When a picture appears among the records, leave it out, and copy all else exactly.

──────── Material provided

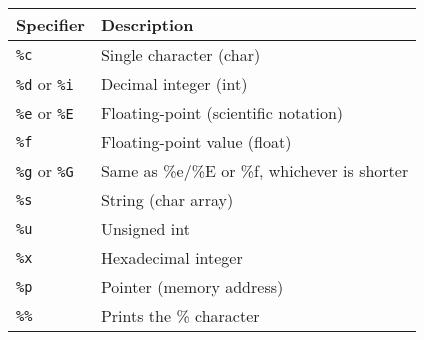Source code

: \documentclass[a4paper, 10pt]{article}
\begin{document}
\begin{center}
    \begin{tabular}{|l|l|}
        \hline
        Specifier                    & Description                                  \\
        \hline
        \texttt{\%c}                 & Single character (char)                      \\
        \hline
        \texttt{\%d} or \texttt{\%i} & Decimal integer (int)                        \\
        \hline
        \texttt{\%e} or \texttt{\%E} & Floating-point (scientific notation)         \\
        \hline
        \texttt{\%f}                 & Floating-point value (float)                 \\
        \hline
        \texttt{\%g} or \texttt{\%G} & Same as \%e/\%E or \%f, whichever is shorter \\
        \hline
        \texttt{\%s}                 & String (char array)                          \\
        \hline
        \texttt{\%u}                 & Unsigned int                                 \\
        \hline
        \texttt{\%x}                 & Hexadecimal integer                          \\
        \hline
        \texttt{\%p}                 & Pointer (memory address)                     \\
        \hline
        \texttt{\%\%}                & Prints the \% character                      \\
        \hline
    \end{tabular}
\end{center}
\end{document}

────────────────

Response to the exercise ->
Source code

: \documentclass[a4paper, 10pt]{article}
\begin{document}
\begin{center}
    \begin{tabular}{|l|l|}
        \hline
        Specifier                    & Description                                  \\
        \hline
        \texttt{\%c}                 & Single character (char)                      \\
        \hline
        \texttt{\%d} or \texttt{\%i} & Decimal integer (int)                        \\
        \hline
        \texttt{\%e} or \texttt{\%E} & Floating-point (scientific notation)         \\
        \hline
        \texttt{\%f}                 & Floating-point value (float)                 \\
        \hline
        \texttt{\%g} or \texttt{\%G} & Same as \%e/\%E or \%f, whichever is shorter \\
        \hline
        \texttt{\%s}                 & String (char array)                          \\
        \hline
        \texttt{\%u}                 & Unsigned int                                 \\
        \hline
        \texttt{\%x}                 & Hexadecimal integer                          \\
        \hline
        \texttt{\%p}                 & Pointer (memory address)                     \\
        \hline
        \texttt{\%\%}                & Prints the \% character                      \\
        \hline
    \end{tabular}
\end{center}
\end{document}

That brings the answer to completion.